What is philanthrocapitalism? There are a couple of definitions. First, a micro-level definition: it is a new way of doing philanthropy, which mirrors the way that business is done in the for-profit capitalist world.
Entrepreneurs don’t just want to write cheques. They want to be hands on, bringing innovative ideas to scale by investing their time and energy – ‘venture philanthropy’.
New intermediaries are emerging offering advisory services to help the rich get the best out of their philanthropic dollars; the philanthropists themselves are doing more to learn from each other; Warren Buffett has taken the radical step of getting Bill and Melinda Gates to spend the bulk of his philanthropic assets.
Philanthropists are getting more focused on what their money actually achieves, which is driving a quest for new ways of measuring impact. In doing so, strategic philanthropists are also acknowledging that they can’t tackle big issues on their own, so are entering into partnerships with each other, with governments, and with the private sector to ‘leverage’ change.
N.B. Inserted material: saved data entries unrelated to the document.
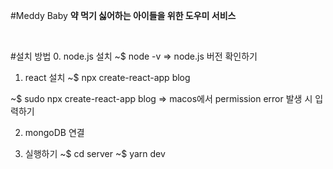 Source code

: #Meddy Baby
<b>약 먹기 싫어하는 아이들을 위한 도우미 서비스</b>
<p><br></p>

#설치 방법
0. node.js 설치
~$ node -v
=> node.js 버전 확인하기

1. react 설치
~$ npx create-react-app blog

~$ sudo npx create-react-app blog
=> macos에서 permission error 발생 시 입력하기

2. mongoDB 연결

3. 실행하기
~$ cd server
~$ yarn dev
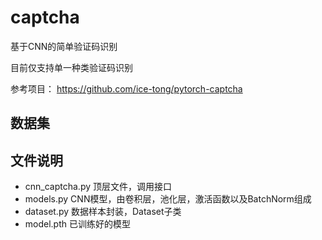 # captcha
 基于CNN的简单验证码识别
 
 目前仅支持单一种类验证码识别
 
 参考项目： https://github.com/ice-tong/pytorch-captcha

 ## 数据集
  
 ## 文件说明
 + cnn_captcha.py 顶层文件，调用接口
 + models.py CNN模型，由卷积层，池化层，激活函数以及BatchNorm组成
 + dataset.py 数据样本封装，Dataset子类
 + model.pth 已训练好的模型
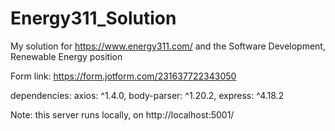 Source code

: # Energy311_Solution

My solution for https://www.energy311.com/ and the Software Development, Renewable Energy position

Form link: https://form.jotform.com/231637722343050

dependencies: axios: ^1.4.0, body-parser: ^1.20.2, express: ^4.18.2

Note: this server runs locally, on http://localhost:5001/
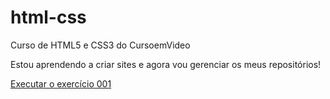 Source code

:# html-css
 Curso de HTML5 e CSS3 do CursoemVideo

 Estou aprendendo a criar sites e agora vou gerenciar os meus repositórios!

 <a href="https://weslleybaptista.github.io/html-css/exercicios/exercicio001/index.html" target="_blank">Executar o exercício 001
Second – and this will be one of the themes of my forthcoming book with Michael Green – philanthrocapitalism describes at the macro level the ways in which capitalism itself tends to be philanthropic, working for the good of mankind. It is not just that, at its best, capitalism drives innovation which tends to benefit everyone, sooner or later, through new products, higher quality and lower prices. In periods of great wealth creation, that wealth tends to be unequally distributed and the wealth creation process tends to be highly socially disruptive. Yet throughout the history of capitalism, the winners in the distribution of the new wealth have tended to play a crucial role, through their philanthropy, in funding the search for solutions to the social disruptions.
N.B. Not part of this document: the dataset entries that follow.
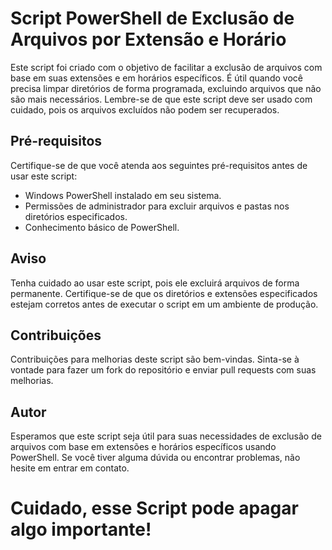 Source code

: # Script PowerShell de Exclusão de Arquivos por Extensão e Horário
Este script foi criado com o objetivo de facilitar a exclusão de arquivos com base em suas extensões e em horários específicos. É útil quando você precisa limpar diretórios de forma programada, excluindo arquivos que não são mais necessários. Lembre-se de que este script deve ser usado com cuidado, pois os arquivos excluídos não podem ser recuperados.

## Pré-requisitos
Certifique-se de que você atenda aos seguintes pré-requisitos antes de usar este script:

* Windows PowerShell instalado em seu sistema.
* Permissões de administrador para excluir arquivos e pastas nos diretórios especificados.
* Conhecimento básico de PowerShell.

## Aviso
Tenha cuidado ao usar este script, pois ele excluirá arquivos de forma permanente. Certifique-se de que os diretórios e extensões especificados estejam corretos antes de executar o script em um ambiente de produção.

## Contribuições
Contribuições para melhorias deste script são bem-vindas. Sinta-se à vontade para fazer um fork do repositório e enviar pull requests com suas melhorias.

## Autor
Esperamos que este script seja útil para suas necessidades de exclusão de arquivos com base em extensões e horários específicos usando PowerShell. Se você tiver alguma dúvida ou encontrar problemas, não hesite em entrar em contato.

# Cuidado, esse Script pode apagar algo importante!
This is not just an American phenomenon, as is often claimed. The British winners from the first industrial revolution were often notable philanthropists, backing everything from the development of nursing to utopian communities and the campaign to abolish the slave trade.
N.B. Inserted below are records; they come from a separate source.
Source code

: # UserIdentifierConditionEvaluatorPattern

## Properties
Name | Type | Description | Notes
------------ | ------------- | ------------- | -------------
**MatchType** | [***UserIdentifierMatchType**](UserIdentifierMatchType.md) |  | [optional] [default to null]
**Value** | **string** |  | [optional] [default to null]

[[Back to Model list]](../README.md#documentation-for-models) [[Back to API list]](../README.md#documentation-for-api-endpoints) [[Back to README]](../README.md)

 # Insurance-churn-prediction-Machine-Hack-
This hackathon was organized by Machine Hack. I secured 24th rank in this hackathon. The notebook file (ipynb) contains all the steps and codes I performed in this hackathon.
True, some forms of capitalism may be more philanthropic than others. There is a contrast between those economies where wealth is created by genuine innovation, and the associated philanthropic activity is focused on finding genuinely innovative solutions to social problems, and those where the capitalists are essentially kleptocratic asset grabbers (in some commodity-rich countries, for example), using philanthropy to maintain the political status quo that allows them to cream off the nation’s wealth. And with the growth of global capitalism, so we are beginning to see new types of philanthropy in the emerging markets of India, Latin America, etc.